For a physicist these definitions suffice (unless you get into aspects of theoretical physics where you need to be very precise with your definitions). The complaint is probably from someone with a very mathematical inclination (along with the up votes) but the issues tend not to cause problems in everyday use.

There are two places where I can see this as a legitimate argument coming from:

  1. The book never states that the binary operator for the algebra is bilinear, since we are probably going to think of these vector elements as matrices and the binary operator as matrix multiplication this doesn't matter.
  2. The book never states that the binary (multiplication/bracket) operator for the Lie algebra will always be anticommutative, $[x,y]=-[y,x]$ (note this is anticommutative where $A$ times $B$ is $[A,B]$ rather than $AB$). Since we are going to use the commutator $[x,y]=-[y,x]$ is obvious.

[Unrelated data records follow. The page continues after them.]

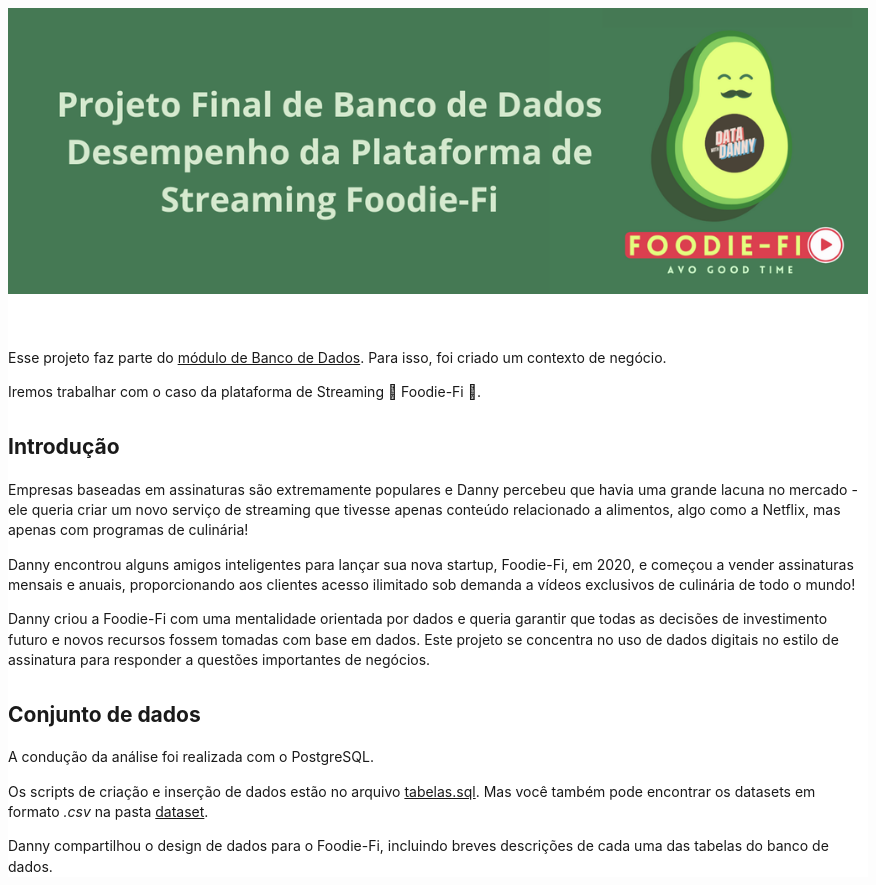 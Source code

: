 <div align='center'>
<img src="https://github.com/felipeoliveirafranco/vem-ser-tech-dados/blob/main/modulo03/projeto-final/images/image00.png" width="100%"/>
</div>

&nbsp;

Esse projeto faz parte do [módulo de Banco de Dados](https://github.com/felipeoliveirafranco/vem-ser-tech-dados/blob/main/modulo03/projeto-final/readme.md).
Para isso, foi criado um contexto de negócio.

Iremos trabalhar com o caso da plataforma de Streaming 🥑 Foodie-Fi 🥑.

## Introdução

Empresas baseadas em assinaturas são extremamente populares e Danny percebeu que havia uma grande lacuna no mercado - ele queria criar um novo serviço de streaming que tivesse apenas conteúdo relacionado a alimentos, algo como a Netflix, mas apenas com programas de culinária!

Danny encontrou alguns amigos inteligentes para lançar sua nova startup, Foodie-Fi, em 2020, e começou a vender assinaturas mensais e anuais, proporcionando aos clientes acesso ilimitado sob demanda a vídeos exclusivos de culinária de todo o mundo!

Danny criou a Foodie-Fi com uma mentalidade orientada por dados e queria garantir que todas as decisões de investimento futuro e novos recursos fossem tomadas com base em dados. Este projeto se concentra no uso de dados digitais no estilo de assinatura para responder a questões importantes de negócios.

## Conjunto de dados

A condução da análise foi realizada com o PostgreSQL.

Os scripts de criação e inserção de dados estão no arquivo [tabelas.sql](https://github.com/felipeoliveirafranco/vem-ser-tech-dados/blob/main/modulo03/projeto-final/tabelas.sql). Mas você também pode encontrar os datasets em formato *.csv* na pasta [dataset](https://github.com/felipeoliveirafranco/vem-ser-tech-dados/tree/main/modulo03/projeto-final/dataset).

Danny compartilhou o design de dados para o Foodie-Fi, incluindo breves descrições de cada uma das tabelas do banco de dados.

There is a technical third point that the lie algebra binary operator isn't stated to satisfy $[x,x] = 0$. Even if we correct point 2, if the field that the algebra is defined over has field characteristic 2 then we find that $2a = 0 \quad \forall a$. This means that while normally $[x,y] = -[y,x] \Rightarrow [x,x] = 0$, we instead find that $[x,x] = -[x,x]$ but that is true for any element of your lie algebra, not just for zero and so we could have $[x,x] \neq 0$. We tend to work over the real or complex numbers, so the field is of characteristic 0 and this point again isn't an issue.

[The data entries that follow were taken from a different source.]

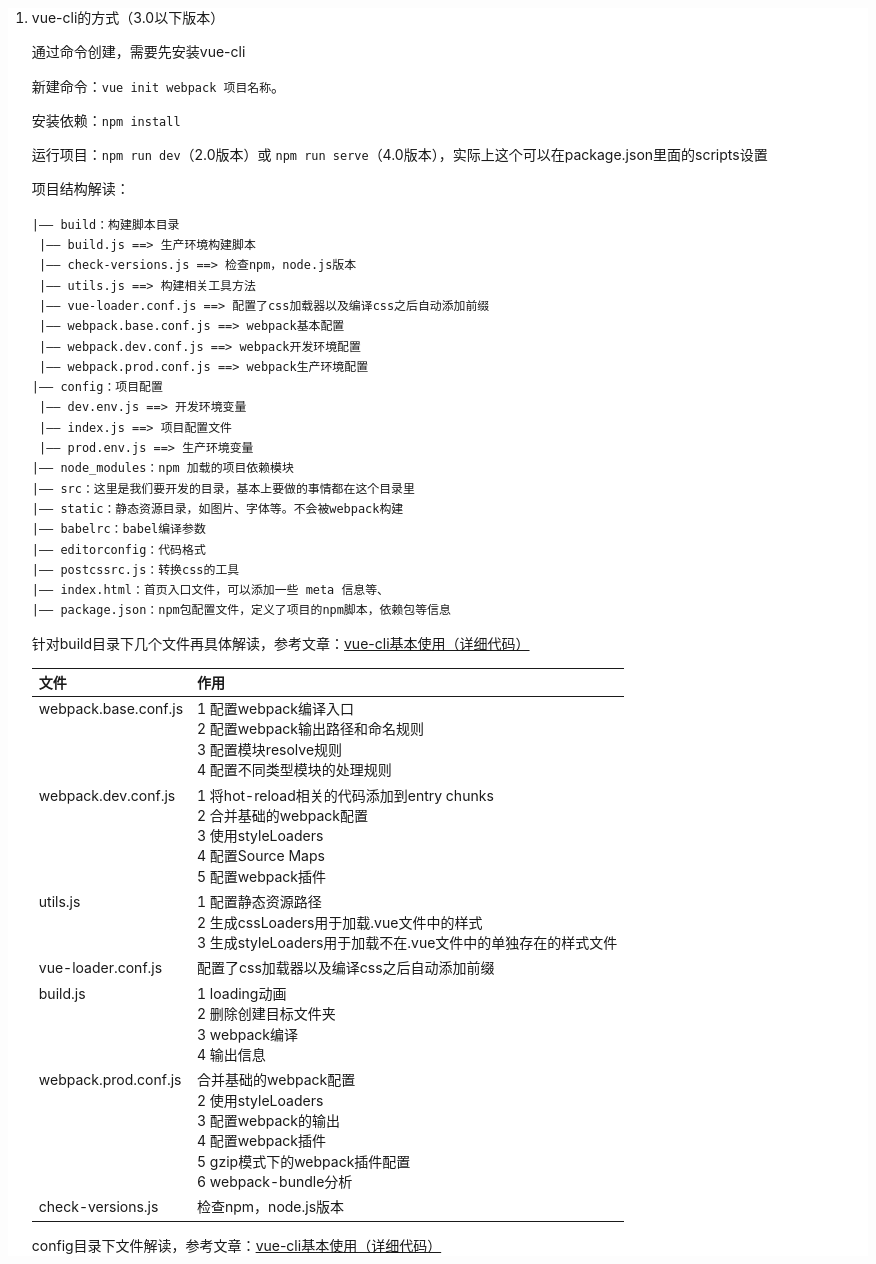 1. vue-cli的方式（3.0以下版本）

   通过命令创建，需要先安装vue-cli

   新建命令：`vue init webpack 项目名称`。

   安装依赖：`npm install`

   运行项目：`npm run dev`（2.0版本）或 `npm run serve`（4.0版本），实际上这个可以在package.json里面的scripts设置

   项目结构解读：

   ```
   |—— build：构建脚本目录
   	|—— build.js ==> 生产环境构建脚本
   	|—— check-versions.js ==> 检查npm，node.js版本
   	|—— utils.js ==> 构建相关工具方法
   	|—— vue-loader.conf.js ==> 配置了css加载器以及编译css之后自动添加前缀
   	|—— webpack.base.conf.js ==> webpack基本配置
   	|—— webpack.dev.conf.js ==> webpack开发环境配置
   	|—— webpack.prod.conf.js ==> webpack生产环境配置
   |—— config：项目配置
   	|—— dev.env.js ==> 开发环境变量
   	|—— index.js ==> 项目配置文件
   	|—— prod.env.js ==> 生产环境变量
   |—— node_modules：npm 加载的项目依赖模块
   |—— src：这里是我们要开发的目录，基本上要做的事情都在这个目录里
   |—— static：静态资源目录，如图片、字体等。不会被webpack构建
   |—— babelrc：babel编译参数
   |—— editorconfig：代码格式
   |—— postcssrc.js：转换css的工具
   |—— index.html：首页入口文件，可以添加一些 meta 信息等、
   |—— package.json：npm包配置文件，定义了项目的npm脚本，依赖包等信息
   ```

   针对build目录下几个文件再具体解读，参考文章：[vue-cli基本使用（详细代码）](https://blog.csdn.net/longlong6682/article/details/105605578)

   | 文件                 | 作用                                                         |
   | -------------------- | ------------------------------------------------------------ |
   | webpack.base.conf.js | 1 配置webpack编译入口<br />2 配置webpack输出路径和命名规则<br />3 配置模块resolve规则<br />4 配置不同类型模块的处理规则 |
   | webpack.dev.conf.js  | 1 将hot-reload相关的代码添加到entry chunks<br />2 合并基础的webpack配置<br />3 使用styleLoaders<br />4 配置Source Maps<br />5 配置webpack插件 |
   | utils.js             | 1 配置静态资源路径<br />2 生成cssLoaders用于加载.vue文件中的样式<br />3 生成styleLoaders用于加载不在.vue文件中的单独存在的样式文件 |
   | vue-loader.conf.js   | 配置了css加载器以及编译css之后自动添加前缀                   |
   | build.js             | 1 loading动画<br />2 删除创建目标文件夹<br />3 webpack编译<br />4 输出信息 |
   | webpack.prod.conf.js | 合并基础的webpack配置<br />2 使用styleLoaders<br />3 配置webpack的输出<br />4 配置webpack插件<br />5 gzip模式下的webpack插件配置<br />6 webpack-bundle分析 |
   | check-versions.js    | 检查npm，node.js版本                                         |

   config目录下文件解读，参考文章：[vue-cli基本使用（详细代码）](https://blog.csdn.net/longlong6682/article/details/105605578)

As you can see you probably wouldn't ever run into these because we would only use a small class of algebras in this book, but if you want to try to use more general mathematics for your physics you need to be careful with your definitions. One example is p-adic quantum mechanics or p-adic QFT where instead of your field being the real numbers/complex numbers, your field is the p-adic numbers, i.e. integers mod p. If you want to consider particle physics and the standard model via this method then you start seeing why you need to be more careful. Similar if you want to use algebras where you can't use/don't want to use a matrix representation (I think von Neumann algebras might be a relevant example of this case).